Required work » Copy each line of the records that includes "Benutzernamen".

Dataset excerpts »

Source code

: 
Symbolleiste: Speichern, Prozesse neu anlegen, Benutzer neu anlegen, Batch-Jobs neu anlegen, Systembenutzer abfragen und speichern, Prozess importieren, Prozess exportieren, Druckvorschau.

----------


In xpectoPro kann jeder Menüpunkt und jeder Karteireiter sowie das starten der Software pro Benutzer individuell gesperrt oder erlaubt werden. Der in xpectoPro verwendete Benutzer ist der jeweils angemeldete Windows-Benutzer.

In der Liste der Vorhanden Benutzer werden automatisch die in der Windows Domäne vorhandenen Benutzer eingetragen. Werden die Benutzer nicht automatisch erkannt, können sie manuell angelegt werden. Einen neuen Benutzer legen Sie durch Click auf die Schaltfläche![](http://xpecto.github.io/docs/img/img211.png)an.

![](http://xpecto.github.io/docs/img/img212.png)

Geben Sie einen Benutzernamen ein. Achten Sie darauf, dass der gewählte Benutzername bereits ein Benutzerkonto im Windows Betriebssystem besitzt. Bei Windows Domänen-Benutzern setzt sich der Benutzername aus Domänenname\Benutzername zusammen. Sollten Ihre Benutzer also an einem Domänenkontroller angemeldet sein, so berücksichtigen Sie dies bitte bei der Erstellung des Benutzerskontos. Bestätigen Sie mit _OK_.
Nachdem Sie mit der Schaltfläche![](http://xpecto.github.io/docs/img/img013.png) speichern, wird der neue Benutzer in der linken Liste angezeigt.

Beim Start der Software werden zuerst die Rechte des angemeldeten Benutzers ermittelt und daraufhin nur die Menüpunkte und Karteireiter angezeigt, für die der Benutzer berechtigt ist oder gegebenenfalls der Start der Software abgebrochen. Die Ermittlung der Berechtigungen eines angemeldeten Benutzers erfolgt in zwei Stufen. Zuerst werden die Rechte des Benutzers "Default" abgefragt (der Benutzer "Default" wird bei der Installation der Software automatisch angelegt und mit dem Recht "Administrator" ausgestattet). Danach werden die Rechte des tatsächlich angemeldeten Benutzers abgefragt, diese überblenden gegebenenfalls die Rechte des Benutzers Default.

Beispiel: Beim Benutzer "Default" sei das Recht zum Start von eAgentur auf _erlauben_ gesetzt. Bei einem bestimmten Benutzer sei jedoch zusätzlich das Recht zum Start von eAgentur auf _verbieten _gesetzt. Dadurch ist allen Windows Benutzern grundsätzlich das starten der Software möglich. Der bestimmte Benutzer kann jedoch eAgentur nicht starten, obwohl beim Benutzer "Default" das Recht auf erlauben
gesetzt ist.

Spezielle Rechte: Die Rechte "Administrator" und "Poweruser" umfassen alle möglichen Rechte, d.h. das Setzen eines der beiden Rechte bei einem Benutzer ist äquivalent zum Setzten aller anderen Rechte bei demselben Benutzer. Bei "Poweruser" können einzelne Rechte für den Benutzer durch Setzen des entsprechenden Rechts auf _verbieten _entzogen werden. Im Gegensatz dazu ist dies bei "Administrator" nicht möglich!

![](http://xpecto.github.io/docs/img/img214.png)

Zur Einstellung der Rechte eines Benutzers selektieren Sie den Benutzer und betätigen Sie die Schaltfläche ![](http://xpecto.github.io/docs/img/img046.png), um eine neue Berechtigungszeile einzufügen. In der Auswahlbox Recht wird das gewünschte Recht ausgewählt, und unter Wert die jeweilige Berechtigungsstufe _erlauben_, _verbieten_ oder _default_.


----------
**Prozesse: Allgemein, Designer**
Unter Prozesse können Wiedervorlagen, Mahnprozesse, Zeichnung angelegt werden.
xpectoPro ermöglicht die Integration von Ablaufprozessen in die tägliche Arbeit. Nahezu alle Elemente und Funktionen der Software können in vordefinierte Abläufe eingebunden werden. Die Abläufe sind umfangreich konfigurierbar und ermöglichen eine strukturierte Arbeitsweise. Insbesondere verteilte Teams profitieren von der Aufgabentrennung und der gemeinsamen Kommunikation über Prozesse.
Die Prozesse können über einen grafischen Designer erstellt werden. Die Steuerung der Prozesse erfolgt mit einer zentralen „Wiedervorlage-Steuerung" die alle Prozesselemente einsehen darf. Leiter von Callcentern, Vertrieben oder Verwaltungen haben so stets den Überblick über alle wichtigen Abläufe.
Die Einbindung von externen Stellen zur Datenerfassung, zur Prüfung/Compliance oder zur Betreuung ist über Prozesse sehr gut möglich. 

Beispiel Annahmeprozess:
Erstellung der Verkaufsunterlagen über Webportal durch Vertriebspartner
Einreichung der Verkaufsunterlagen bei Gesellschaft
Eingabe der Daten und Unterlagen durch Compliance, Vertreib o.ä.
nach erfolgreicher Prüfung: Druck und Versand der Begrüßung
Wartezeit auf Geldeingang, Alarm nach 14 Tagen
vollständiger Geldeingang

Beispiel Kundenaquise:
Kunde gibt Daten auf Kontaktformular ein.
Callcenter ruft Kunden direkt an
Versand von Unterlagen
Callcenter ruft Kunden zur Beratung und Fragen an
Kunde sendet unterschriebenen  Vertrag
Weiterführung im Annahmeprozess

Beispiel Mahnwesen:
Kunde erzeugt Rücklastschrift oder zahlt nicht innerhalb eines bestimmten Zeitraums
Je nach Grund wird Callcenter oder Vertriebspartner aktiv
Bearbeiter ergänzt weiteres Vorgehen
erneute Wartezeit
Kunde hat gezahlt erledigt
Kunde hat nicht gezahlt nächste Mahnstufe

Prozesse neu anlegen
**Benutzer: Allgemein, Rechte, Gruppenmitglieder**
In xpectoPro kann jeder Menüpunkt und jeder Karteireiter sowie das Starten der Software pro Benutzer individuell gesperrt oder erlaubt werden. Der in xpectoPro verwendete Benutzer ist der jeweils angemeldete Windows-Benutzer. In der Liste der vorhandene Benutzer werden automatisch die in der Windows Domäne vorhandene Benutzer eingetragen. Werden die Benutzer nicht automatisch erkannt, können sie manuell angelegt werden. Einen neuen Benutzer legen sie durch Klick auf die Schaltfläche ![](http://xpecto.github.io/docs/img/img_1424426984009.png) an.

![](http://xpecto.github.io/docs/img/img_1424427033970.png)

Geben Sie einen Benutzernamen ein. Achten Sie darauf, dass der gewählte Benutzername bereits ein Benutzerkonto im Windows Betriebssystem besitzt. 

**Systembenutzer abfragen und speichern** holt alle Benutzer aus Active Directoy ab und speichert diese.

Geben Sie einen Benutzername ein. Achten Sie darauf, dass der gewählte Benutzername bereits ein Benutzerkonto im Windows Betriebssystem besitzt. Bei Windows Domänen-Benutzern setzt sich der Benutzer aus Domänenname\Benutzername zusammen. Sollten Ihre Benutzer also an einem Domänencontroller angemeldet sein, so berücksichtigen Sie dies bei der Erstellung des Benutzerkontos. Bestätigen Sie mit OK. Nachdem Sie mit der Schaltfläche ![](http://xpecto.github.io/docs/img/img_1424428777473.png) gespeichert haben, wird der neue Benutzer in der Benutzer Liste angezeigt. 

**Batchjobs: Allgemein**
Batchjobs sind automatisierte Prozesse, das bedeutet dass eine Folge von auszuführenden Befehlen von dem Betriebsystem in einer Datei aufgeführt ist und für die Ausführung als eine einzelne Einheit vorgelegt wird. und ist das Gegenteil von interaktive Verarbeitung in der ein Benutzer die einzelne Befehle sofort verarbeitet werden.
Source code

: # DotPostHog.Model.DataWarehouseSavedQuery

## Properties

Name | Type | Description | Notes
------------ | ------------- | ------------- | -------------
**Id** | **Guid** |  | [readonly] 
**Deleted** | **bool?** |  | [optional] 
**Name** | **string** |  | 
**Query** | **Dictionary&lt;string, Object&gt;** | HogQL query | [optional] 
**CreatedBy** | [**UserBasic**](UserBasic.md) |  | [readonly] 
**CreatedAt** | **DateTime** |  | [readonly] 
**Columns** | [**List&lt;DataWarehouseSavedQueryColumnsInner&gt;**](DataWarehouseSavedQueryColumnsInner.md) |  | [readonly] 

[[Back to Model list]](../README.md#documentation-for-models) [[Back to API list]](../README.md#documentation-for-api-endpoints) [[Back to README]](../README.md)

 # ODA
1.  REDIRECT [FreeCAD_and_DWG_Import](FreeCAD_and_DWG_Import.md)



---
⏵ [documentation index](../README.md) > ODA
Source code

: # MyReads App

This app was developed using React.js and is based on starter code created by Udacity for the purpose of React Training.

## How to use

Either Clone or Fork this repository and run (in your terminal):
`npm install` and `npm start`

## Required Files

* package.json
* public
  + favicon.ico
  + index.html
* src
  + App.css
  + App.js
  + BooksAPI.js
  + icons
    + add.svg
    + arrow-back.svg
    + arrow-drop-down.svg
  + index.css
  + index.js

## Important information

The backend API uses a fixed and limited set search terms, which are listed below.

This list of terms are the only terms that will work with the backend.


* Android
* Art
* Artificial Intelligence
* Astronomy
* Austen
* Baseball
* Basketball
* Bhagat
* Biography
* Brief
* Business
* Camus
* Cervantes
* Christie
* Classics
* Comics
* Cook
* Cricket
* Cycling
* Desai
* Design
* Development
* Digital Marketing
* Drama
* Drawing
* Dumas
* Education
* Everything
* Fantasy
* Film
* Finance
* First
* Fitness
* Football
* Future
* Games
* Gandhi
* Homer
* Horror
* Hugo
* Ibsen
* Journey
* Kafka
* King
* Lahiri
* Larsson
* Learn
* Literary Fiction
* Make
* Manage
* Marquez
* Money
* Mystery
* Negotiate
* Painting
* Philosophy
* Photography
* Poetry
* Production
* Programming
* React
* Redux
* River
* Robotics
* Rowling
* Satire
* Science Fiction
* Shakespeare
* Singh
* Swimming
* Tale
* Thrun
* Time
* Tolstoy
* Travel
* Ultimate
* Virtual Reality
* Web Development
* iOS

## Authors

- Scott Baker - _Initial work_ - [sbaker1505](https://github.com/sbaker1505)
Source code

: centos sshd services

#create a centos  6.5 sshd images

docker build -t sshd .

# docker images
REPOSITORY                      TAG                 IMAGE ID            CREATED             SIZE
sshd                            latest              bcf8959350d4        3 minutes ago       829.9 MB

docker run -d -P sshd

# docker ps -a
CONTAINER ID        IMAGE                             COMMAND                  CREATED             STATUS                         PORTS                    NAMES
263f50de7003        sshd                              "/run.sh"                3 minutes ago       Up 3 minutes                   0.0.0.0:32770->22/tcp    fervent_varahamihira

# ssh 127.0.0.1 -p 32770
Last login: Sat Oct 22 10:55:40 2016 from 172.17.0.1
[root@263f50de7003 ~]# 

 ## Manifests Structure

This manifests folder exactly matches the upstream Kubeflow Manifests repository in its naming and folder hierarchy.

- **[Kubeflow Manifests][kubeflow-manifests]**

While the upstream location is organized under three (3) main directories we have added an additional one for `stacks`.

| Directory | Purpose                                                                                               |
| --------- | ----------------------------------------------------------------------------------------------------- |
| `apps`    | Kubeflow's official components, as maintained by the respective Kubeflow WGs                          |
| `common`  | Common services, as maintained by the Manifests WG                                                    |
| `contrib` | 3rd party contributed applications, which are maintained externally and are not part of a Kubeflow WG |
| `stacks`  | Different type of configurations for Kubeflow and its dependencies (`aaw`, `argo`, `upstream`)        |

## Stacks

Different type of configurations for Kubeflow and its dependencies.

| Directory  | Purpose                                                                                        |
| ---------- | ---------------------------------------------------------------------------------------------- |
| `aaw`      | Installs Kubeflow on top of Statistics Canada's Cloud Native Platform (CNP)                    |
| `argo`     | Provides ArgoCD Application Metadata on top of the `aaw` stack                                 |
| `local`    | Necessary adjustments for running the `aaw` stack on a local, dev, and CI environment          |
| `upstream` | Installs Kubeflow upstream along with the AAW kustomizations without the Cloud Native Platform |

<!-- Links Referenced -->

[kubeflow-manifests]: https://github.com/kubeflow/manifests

Answer to this problem »
Geben Sie einen Benutzernamen ein. Achten Sie darauf, dass der gewählte Benutzername bereits ein Benutzerkonto im Windows Betriebssystem besitzt. Bei Windows Domänen-Benutzern setzt sich der Benutzername aus Domänenname\Benutzername zusammen. Sollten Ihre Benutzer also an einem Domänenkontroller angemeldet sein, so berücksichtigen Sie dies bitte bei der Erstellung des Benutzerskontos. Bestätigen Sie mit _OK_.
Geben Sie einen Benutzernamen ein. Achten Sie darauf, dass der gewählte Benutzername bereits ein Benutzerkonto im Windows Betriebssystem besitzt. 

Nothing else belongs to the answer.